New Orleans For all of us who lived through the 2016 election, seeing headlines in the paper the day before the midterm elections warning that it is “too close to call,” brings forward feelings somewhere between dread and total depression, along with quick mental notes on how to prepare for the apocalypse. The major pollsters, perhaps chastened by missing the boat by a mile in 2016, could just be involved in some major league efforts to cover their backsides, but the skinny seems to be that some of the critical races in the House are within a 1% margin meaning that it could easily go either way. The number of times in my lifetime of voting where “either way,” really translates into “no way it will be my way,” I would rather not have to list. You don’t have the time, and I don’t have the energy.

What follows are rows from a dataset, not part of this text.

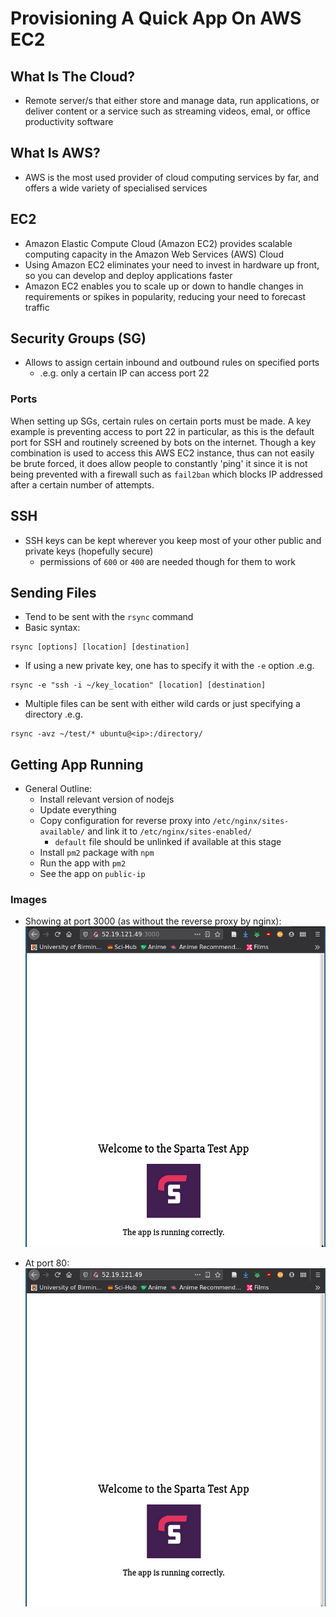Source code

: # Provisioning A Quick App On AWS EC2

## What Is The Cloud?

* Remote server/s that either store and manage data, run applications, or deliver content or a service such as streaming videos, emal, or office productivity software

## What Is AWS?

* AWS is the most used provider of cloud computing services by far, and offers a wide variety of specialised services

## EC2

* Amazon Elastic Compute Cloud (Amazon EC2) provides scalable computing capacity in the Amazon Web Services (AWS) Cloud
* Using Amazon EC2 eliminates your need to invest in hardware up front, so you can develop and deploy applications faster
* Amazon EC2 enables you to scale up or down to handle changes in requirements or spikes in popularity, reducing your need to forecast traffic

## Security Groups (SG)

* Allows to assign certain inbound and outbound rules on specified ports
	* .e.g. only a certain IP can access port 22

### Ports

When setting up SGs, certain rules on certain ports must be made. A key example is preventing access to port 22 in particular, as this is the default port for SSH and routinely screened by bots on the internet. Though a key combination is used to access this AWS EC2 instance, thus can not easily be brute forced, it does allow people to constantly 'ping' it since it is not being prevented with a firewall such as `fail2ban` which blocks IP addressed after a certain number of attempts.

## SSH

* SSH keys can be kept wherever you keep most of your other public and private keys (hopefully secure)
	* permissions of `600` or `400` are needed though for them to work

## Sending Files

* Tend to be sent with the `rsync` command
* Basic syntax:
```
rsync [options] [location] [destination]
```
* If using a new private key, one has to specify it with the `-e` option .e.g.
```
rsync -e "ssh -i ~/key_location" [location] [destination]
```
* Multiple files can be sent with either wild cards or just specifying a directory .e.g.
```
rsync -avz ~/test/* ubuntu@<ip>:/directory/
```

## Getting App Running

* General Outline:
	* Install relevant version of nodejs
	* Update everything
	* Copy configuration for reverse proxy into `/etc/nginx/sites-available/` and link it to `/etc/nginx/sites-enabled/`
		* `default` file should be unlinked if available at this stage
	* Install `pm2` package with `npm`
	* Run the app with `pm2`
	* See the app on `public-ip`

### Images

* Showing at port 3000 (as without the reverse proxy by nginx):
![](images/Port-3000.png)

* At port 80:
![](images/Port-80.png)

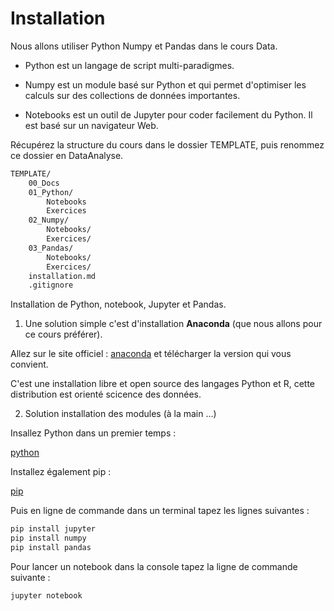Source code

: # Installation

Nous allons utiliser Python Numpy et Pandas dans le cours Data.

- Python est un langage de script multi-paradigmes.

- Numpy est un module basé sur Python et qui permet d'optimiser les calculs sur des collections de données importantes.

- Notebooks est un outil de Jupyter pour coder facilement du Python. Il est basé sur un navigateur Web.

Récupérez la structure du cours dans le dossier TEMPLATE, puis renommez ce dossier en DataAnalyse.

```txt
TEMPLATE/
    00_Docs
    01_Python/
        Notebooks
        Exercices
    02_Numpy/
        Notebooks/
        Exercices/
    03_Pandas/
        Notebooks/
        Exercices/
    installation.md
    .gitignore
```

Installation de Python, notebook, Jupyter et Pandas.

1. Une solution simple c'est d'installation **Anaconda** (que nous allons pour ce cours préférer).

Allez sur le site officiel : [anaconda](https://www.anaconda.com/products/individual) et télécharger la version qui vous convient.

C'est une installation libre et open source des langages Python et R, cette distribution est orienté scicence des données.

2. Solution installation des modules (à la main ...)

Insallez Python dans un premier temps : 

[python](https://www.python.org/download/releases/3.0/)

Installez également pip :

[pip](https://pip.pypa.io/en/stable/installing/)

Puis en ligne de commande dans un terminal tapez les lignes suivantes :

```bash
pip install jupyter
pip install numpy
pip install pandas
```

Pour lancer un notebook dans la console tapez la ligne de commande suivante :

```bash
jupyter notebook
```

Driving last week, I listened to Nate Cohn, the New York Times pollster on many of these issues. He defended the validity and the practice of polling extensively. His revisionism in some ways on 2016 is that vast legions of us don’t really understand that polling is an exercise in understanding probabilities. Even when a Clinton might have a 90% plus chance of winning, a Trump still could have a 50% or better chance as well. Interestingly, he also argued something that we often have found in union representation elections: there are few close elections. Even with the polls this tight, the momentum swings could mean the Democrats taking forty seats as easily as taking only ten, and vice versa. Little comfort there, if you were planning on praying the polling gods.
Of course, it’s not just polling or momentum. Hard core gerrymandering after the Republican takeover of the House and numerous state legislatures and governors’ seats, meant that they were able to build some pretty steep walls against voting and voting access after the 2010 census during redistricting. The frequent court decisions in North Carolina that have held that the state legislature unconstitutionally tilted the balance there are simply one good example. A Democratic surge in the House would allow some rebalancing of course.
As we read daily about the huge fight in Georgia where the Republican Secretary of State is also a candidate for governor – and in Kansas where Kris Kobach is doing the same thing – being able to attempt to disqualify up to 50,000 voters and new registrants is a powerful tool in conservative strategy. The motto for these candidates is “preach democracy, don’t practice it.” A federal judge may have stepped in to allow these folks to vote in Georgia, but these efforts have been embedded in one state after another. Only four states have NOT restricted voter access in the last eight years.
The only thing certain, win, lose, or draw, is that from the day after the midterms everything will then focus on 2020 and the next round from Trump down.